Su Domani prosegue il Blog mafie, da un’idea di Attilio Bolzoni e curato insieme a Francesco Trotta. Potete seguirlo su questa pagina. Ogni mese un macro-tema, approfondito con un nuovo contenuto al giorno in collaborazione con l’associazione Cosa vostra. Questa serie pubblicherà alcuni stralci del suo libro, “C'era una volta il pool antimafia”, edito da Zolfo Editore


Tutto è iniziato nel 1980: Rocco Chinnici assegna a Falcone il procedimento a carico di Rosario Spatola, un faccendiere e costruttore siciliano, su cui gravava l’accusa di gestire un grosso traffico internazionale di sostanze stupefacenti tra Palermo e New York, dove coesistevano e prosperavano, commerciando in armi ed eroina, ben cinque “famiglie” mafiose.

Nel corso di quel procedimento, a carico anche di altri soggetti, si accertò come alcune “famiglie” mafiose palermitane acquistassero in Turchia ingenti quantità di morfina base, la trasportassero a Palermo, dove veniva trattata in “raffinerie” clandestine e trasformata in eroina purissima, che veniva commercializzata preferibilmente a New York, ma anche in altre città statunitensi, e il cui ricavato era oggetto di transazioni economiche presso istituti di credito svizzeri.

Quel processo, in cui erano coinvolti importanti soggetti legati a Cosa nostra, fece comprendere a Giovanni Falcone che la strategia sino ad allora seguita nel contrasto giudiziario alla criminalità organizzata andava abbandonata perché del tutto inidonea a conseguire risultati soddisfacenti.

Istruendo il procedimento a carico di Rosario Spatola e altri, Falcone comprese ben presto che la mafia era anche un fenomeno criminale transnazionale, che la sua potenza economica aveva superato i confini della Sicilia, che era riduttivo e fuorviante indagare solo a Palermo e che, soprattutto, era necessario penetrare nei “santuari” degli istituti di credito, dovunque si trovassero. Lì affluivano e venivano “puliti” gli ingentissimi capitali accumulati con i traffici internazionali di armi e droga.

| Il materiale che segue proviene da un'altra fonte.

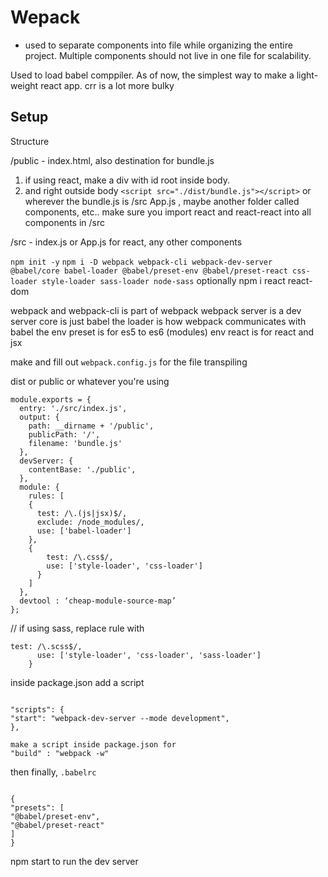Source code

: # Wepack

- used to separate components into file while organizing the entire project. Multiple components should not live in one file for scalability.

Used to load babel comppiler. As of now, the simplest way to make a light-weight react app. crr is a lot more bulky

## Setup

Structure

/public - index.html, also destination for bundle.js

1. if using react, make a div with id root inside body.
2. and right outside body `<script src="./dist/bundle.js"></script>` or wherever the bundle.js is
   /src App.js , maybe another folder called components, etc..
   make sure you import react and react-react into all components in /src

/src - index.js or App.js for react, any other components

`npm init -y`
`npm i -D webpack webpack-cli webpack-dev-server @babel/core babel-loader @babel/preset-env @babel/preset-react css-loader style-loader sass-loader node-sass`
optionally npm i react react-dom

webpack and webpack-cli is part of webpack
webpack server is a dev server
core is just babel
the loader is how webpack communicates with babel
the env preset is for es5 to es6 (modules)
env react is for react and jsx

make and fill out `webpack.config.js` for the file transpiling

dist or public or whatever you're using

```
module.exports = {
  entry: './src/index.js',
  output: {
    path: __dirname + '/public',
    publicPath: '/',
    filename: 'bundle.js'
  },
  devServer: {
    contentBase: './public',
  },
  module: {
    rules: [
    {
      test: /\.(js|jsx)$/,
      exclude: /node_modules/,
      use: ['babel-loader']
    },
    {
        test: /\.css$/,
        use: ['style-loader', 'css-loader']
      }
    ]
  },
  devtool : ‘cheap-module-source-map’
};
```

// if using sass, replace rule with

```{
test: /\.scss$/,
      use: ['style-loader', 'css-loader', 'sass-loader']
    }
```

inside package.json add a script

```

"scripts": {
"start": "webpack-dev-server --mode development",
},

make a script inside package.json for
"build" : "webpack -w"

```

then finally, `.babelrc`

```

{
"presets": [
"@babel/preset-env",
"@babel/preset-react"
]
}

```

npm start to run the dev server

Perché, argomentava Falcone, se la droga non lascia quasi tracce (se non per i danni alla salute di coloro che la assumono), il denaro ricavato dal suo commercio non può non lasciare dietro di sé una scia, segni, orme del suo percorso, del suo passaggio da chi la fornisce a chi l’acquista.

Follow the money, si diceva, a partire da una consapevolezza del sistema criminale globale che era tutt’altro che diffusa tra gli inquirenti in quel periodo.

Per questo motivo furono disposte accurate e mirate indagini bancarie, patrimoniali e societarie, in Italia e in altri Paesi, nei confronti di centinaia di soggetti, al fine di portare alla luce rapporti di affari, contatti, trasferimenti di somme di denaro da un soggetto all’altro, infrangendo così il segreto bancario, fino ad allora considerato alla stregua di un totem inviolabile.

Passammo al setaccio migliaia di assegni e numerosissima altra documentazione (tutto è contenuto in ben quattro dei quaranta volumi della ordinanza-sentenza, depositata l’8 novembre 1985, che ha dato vita al Maxiprocesso) per acquisire la prova inconfutabile, in precedenza quasi mai raggiunta, di rapporti di conoscenza e di affari illeciti tra mafiosi, trafficanti di denaro sporco e colletti bianchi, ostinatamente negati dagli interessati.

Segui il denaro, follow the money, voleva dire anche andare all’estero e lavorare con investigatori di tutto il mondo, in particolare negli Stati Uniti.

Questo ha fatto sì che Giovanni sia diventato un pioniere anche per quanto riguarda l’internazionalizzazione del contrasto alla criminalità organizzata, stringendo assidui rapporti con gli investigatori d’oltreoceano.